# What you need to do
The response must reproduce exactly every line of the material below holding the word "entre".

# The input
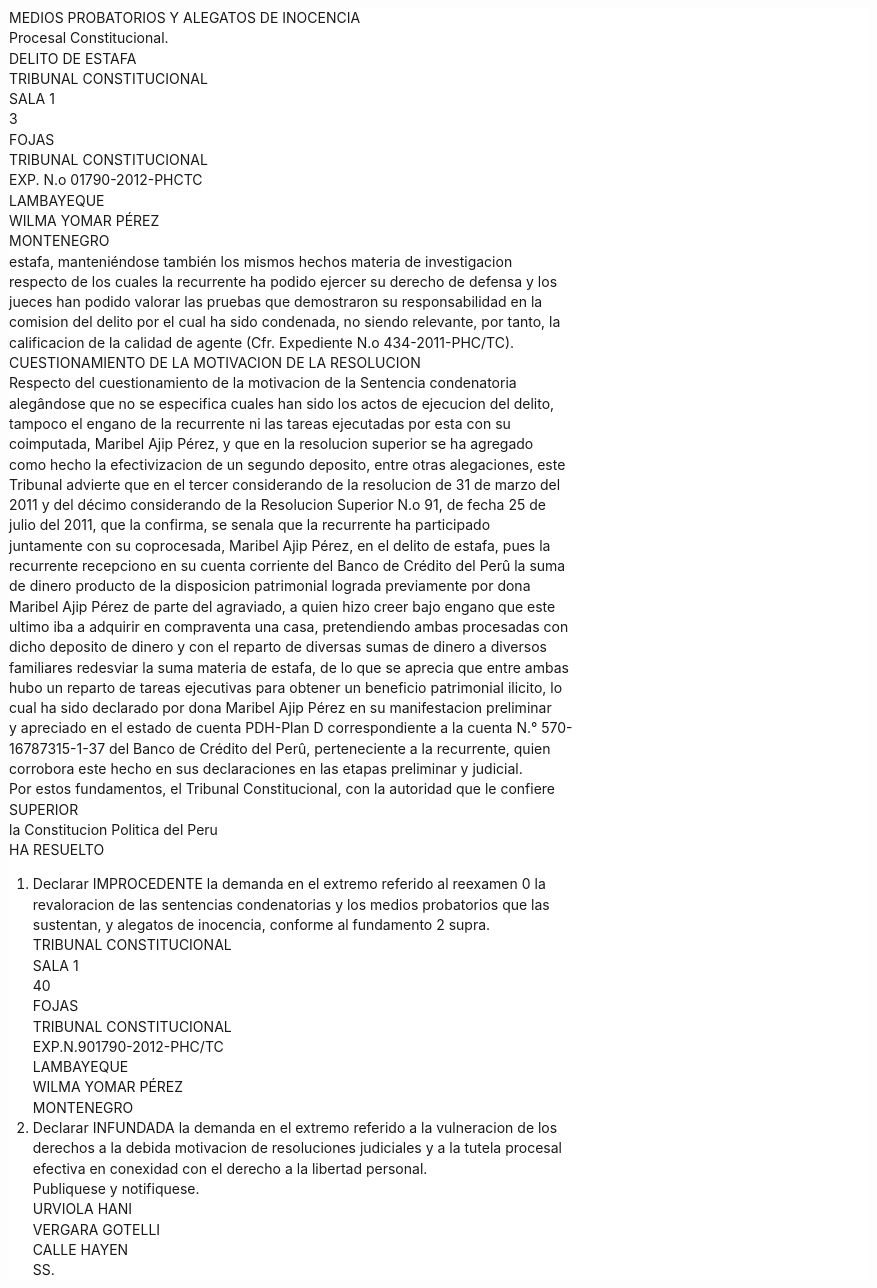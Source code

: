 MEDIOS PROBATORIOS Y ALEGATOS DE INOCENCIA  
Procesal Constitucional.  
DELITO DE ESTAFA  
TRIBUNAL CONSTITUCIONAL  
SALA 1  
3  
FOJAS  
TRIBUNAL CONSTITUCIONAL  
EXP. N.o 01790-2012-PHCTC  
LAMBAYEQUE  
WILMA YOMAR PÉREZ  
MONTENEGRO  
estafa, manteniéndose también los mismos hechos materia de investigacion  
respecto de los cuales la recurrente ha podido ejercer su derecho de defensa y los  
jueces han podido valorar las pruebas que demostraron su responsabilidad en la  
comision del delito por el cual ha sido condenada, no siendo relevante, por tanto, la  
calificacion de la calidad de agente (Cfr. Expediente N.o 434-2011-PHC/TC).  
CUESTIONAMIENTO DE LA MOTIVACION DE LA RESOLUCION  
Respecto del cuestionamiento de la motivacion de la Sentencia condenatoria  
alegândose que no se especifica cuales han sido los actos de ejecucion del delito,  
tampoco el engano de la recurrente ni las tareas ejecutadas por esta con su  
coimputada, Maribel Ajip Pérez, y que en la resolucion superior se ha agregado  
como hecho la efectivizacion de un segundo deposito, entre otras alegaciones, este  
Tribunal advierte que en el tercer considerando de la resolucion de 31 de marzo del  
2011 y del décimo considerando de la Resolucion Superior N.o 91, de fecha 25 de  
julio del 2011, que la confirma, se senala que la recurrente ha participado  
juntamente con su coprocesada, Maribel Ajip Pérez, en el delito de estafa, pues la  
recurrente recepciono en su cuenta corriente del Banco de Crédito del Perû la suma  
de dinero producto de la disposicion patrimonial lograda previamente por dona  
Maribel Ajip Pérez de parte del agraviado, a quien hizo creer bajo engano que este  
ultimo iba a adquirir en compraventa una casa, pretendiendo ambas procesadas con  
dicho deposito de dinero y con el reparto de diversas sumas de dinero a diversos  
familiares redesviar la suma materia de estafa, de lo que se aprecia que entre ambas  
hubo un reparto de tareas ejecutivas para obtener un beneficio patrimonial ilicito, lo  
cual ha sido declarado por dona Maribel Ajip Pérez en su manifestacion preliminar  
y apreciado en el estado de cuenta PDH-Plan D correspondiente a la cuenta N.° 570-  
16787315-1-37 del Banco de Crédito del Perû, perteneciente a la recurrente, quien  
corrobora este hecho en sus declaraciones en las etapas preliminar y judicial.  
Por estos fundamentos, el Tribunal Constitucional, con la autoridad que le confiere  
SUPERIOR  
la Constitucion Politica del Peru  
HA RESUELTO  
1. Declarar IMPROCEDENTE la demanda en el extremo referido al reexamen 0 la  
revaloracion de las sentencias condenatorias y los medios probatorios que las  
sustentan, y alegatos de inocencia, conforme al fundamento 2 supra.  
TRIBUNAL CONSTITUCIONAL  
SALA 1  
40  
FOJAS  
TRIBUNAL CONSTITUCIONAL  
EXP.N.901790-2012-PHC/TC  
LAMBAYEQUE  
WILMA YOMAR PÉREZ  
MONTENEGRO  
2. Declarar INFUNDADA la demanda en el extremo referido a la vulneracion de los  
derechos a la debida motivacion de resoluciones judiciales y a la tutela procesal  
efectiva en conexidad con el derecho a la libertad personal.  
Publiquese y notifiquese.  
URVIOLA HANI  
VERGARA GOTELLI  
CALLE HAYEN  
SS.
==
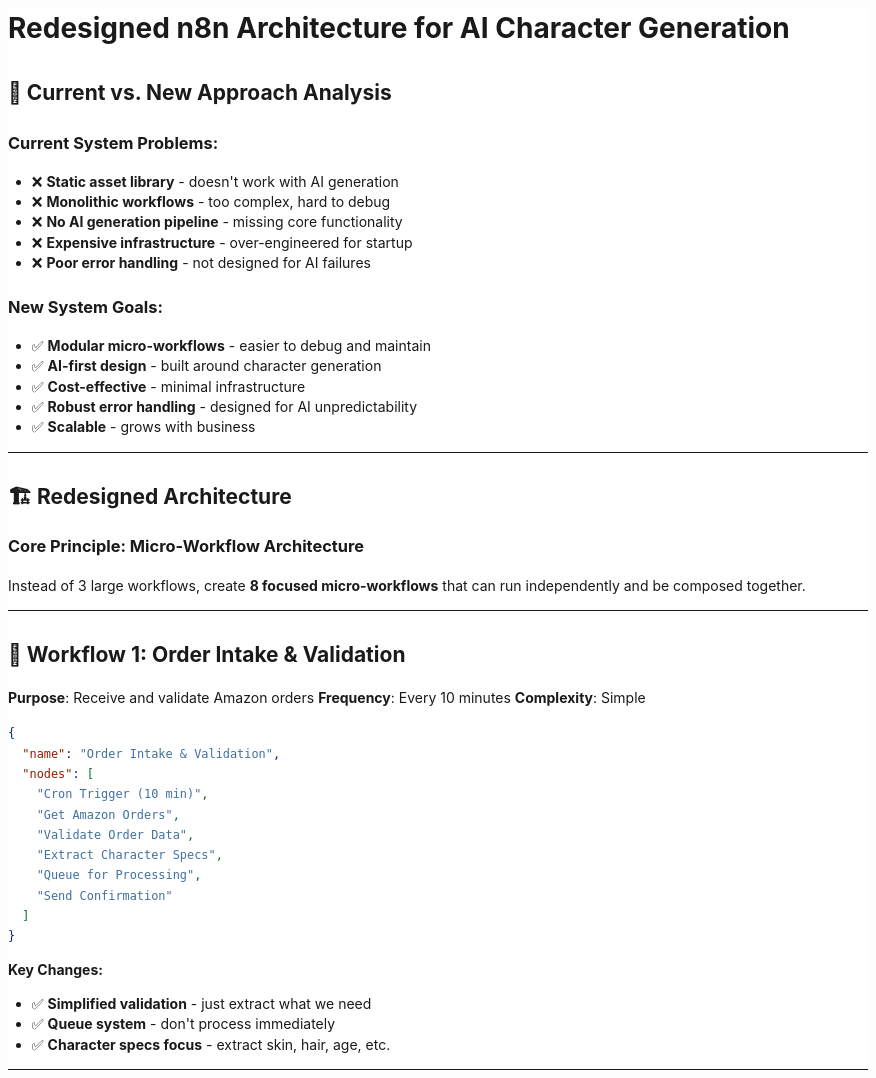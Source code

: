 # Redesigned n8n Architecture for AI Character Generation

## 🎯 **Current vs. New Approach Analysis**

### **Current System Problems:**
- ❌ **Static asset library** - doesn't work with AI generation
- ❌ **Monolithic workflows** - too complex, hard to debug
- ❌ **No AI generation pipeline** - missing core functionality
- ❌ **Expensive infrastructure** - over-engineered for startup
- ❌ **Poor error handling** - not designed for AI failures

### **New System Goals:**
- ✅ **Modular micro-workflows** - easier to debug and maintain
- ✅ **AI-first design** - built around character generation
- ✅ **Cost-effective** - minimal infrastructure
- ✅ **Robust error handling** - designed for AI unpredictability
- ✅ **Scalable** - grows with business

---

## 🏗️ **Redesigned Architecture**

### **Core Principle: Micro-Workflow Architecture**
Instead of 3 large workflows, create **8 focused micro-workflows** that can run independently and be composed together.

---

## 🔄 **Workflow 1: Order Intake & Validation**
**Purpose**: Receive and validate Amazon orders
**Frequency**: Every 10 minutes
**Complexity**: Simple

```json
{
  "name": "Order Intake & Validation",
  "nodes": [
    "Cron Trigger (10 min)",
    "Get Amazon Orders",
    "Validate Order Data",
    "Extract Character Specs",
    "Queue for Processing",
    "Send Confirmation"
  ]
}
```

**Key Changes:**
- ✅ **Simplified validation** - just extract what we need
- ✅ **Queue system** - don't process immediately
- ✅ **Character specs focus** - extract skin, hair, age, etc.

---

# Output of the task
como hecho la efectivizacion de un segundo deposito, entre otras alegaciones, este  
familiares redesviar la suma materia de estafa, de lo que se aprecia que entre ambas  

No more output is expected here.